Collected data:
◆ ◆ ◆ ◆ ◆ ◆ ◆
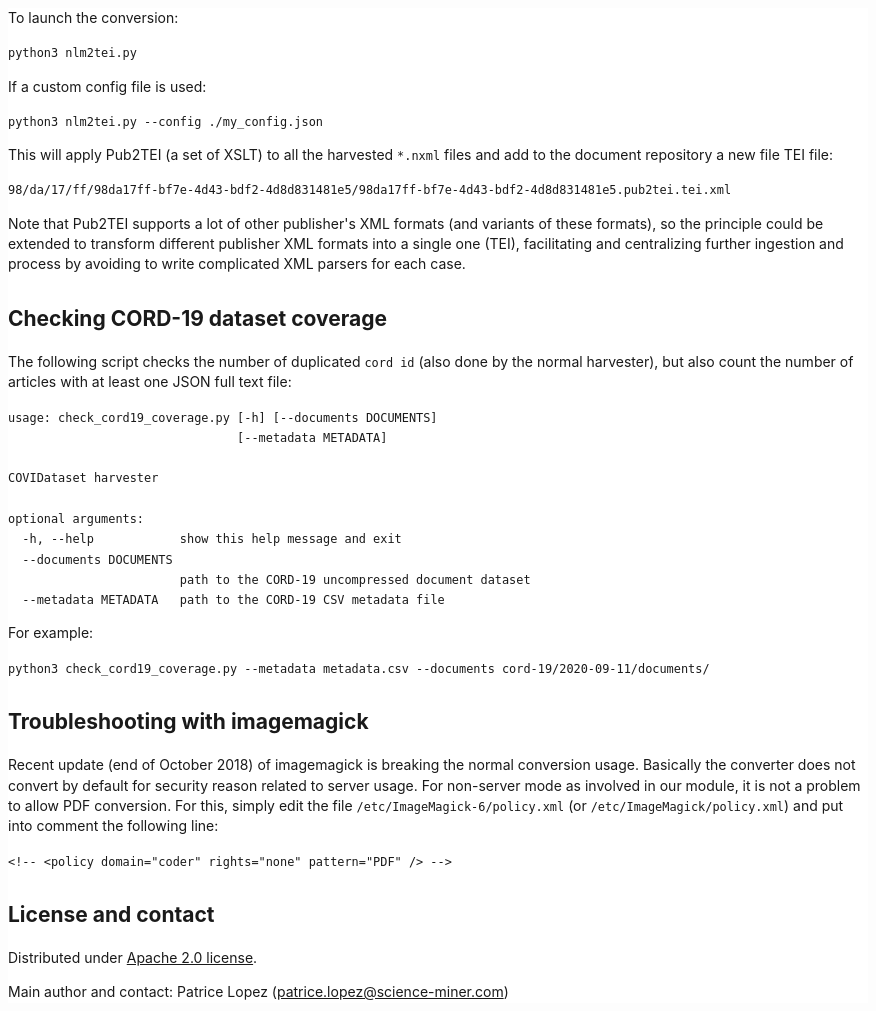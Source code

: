 To launch the conversion:


```console
python3 nlm2tei.py
```

If a custom config file is used:

```console
python3 nlm2tei.py --config ./my_config.json
```

This will apply Pub2TEI (a set of XSLT) to all the harvested `*.nxml` files and add to the document repository a new file TEI file:

```
98/da/17/ff/98da17ff-bf7e-4d43-bdf2-4d8d831481e5/98da17ff-bf7e-4d43-bdf2-4d8d831481e5.pub2tei.tei.xml
```

Note that Pub2TEI supports a lot of other publisher's XML formats (and variants of these formats), so the principle could be extended to transform different publisher XML formats into a single one (TEI), facilitating and centralizing further ingestion and process by avoiding to write complicated XML parsers for each case. 

## Checking CORD-19 dataset coverage

The following script checks the number of duplicated `cord id` (also done by the normal harvester), but also count the number of articles with at least one JSON full text file:


```
usage: check_cord19_coverage.py [-h] [--documents DOCUMENTS]
                                [--metadata METADATA]

COVIDataset harvester

optional arguments:
  -h, --help            show this help message and exit
  --documents DOCUMENTS
                        path to the CORD-19 uncompressed document dataset
  --metadata METADATA   path to the CORD-19 CSV metadata file
```


For example:

```
python3 check_cord19_coverage.py --metadata metadata.csv --documents cord-19/2020-09-11/documents/
```


## Troubleshooting with imagemagick

Recent update (end of October 2018) of imagemagick is breaking the normal conversion usage. Basically the converter does not convert by default for security reason related to server usage. For non-server mode as involved in our module, it is not a problem to allow PDF conversion. For this, simply edit the file `/etc/ImageMagick-6/policy.xml` (or `/etc/ImageMagick/policy.xml`) and put into comment the following line: 

```
<!-- <policy domain="coder" rights="none" pattern="PDF" /> -->
```

## License and contact

Distributed under [Apache 2.0 license](http://www.apache.org/licenses/LICENSE-2.0).

Main author and contact: Patrice Lopez (<patrice.lopez@science-miner.com>)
◆ ◆ ◆ ◆ ◆ ◆ ◆
Problem to work on |
Count the lines in the entries above where the string "metadata" shows up, and give that number only.

Answer to the problem |
3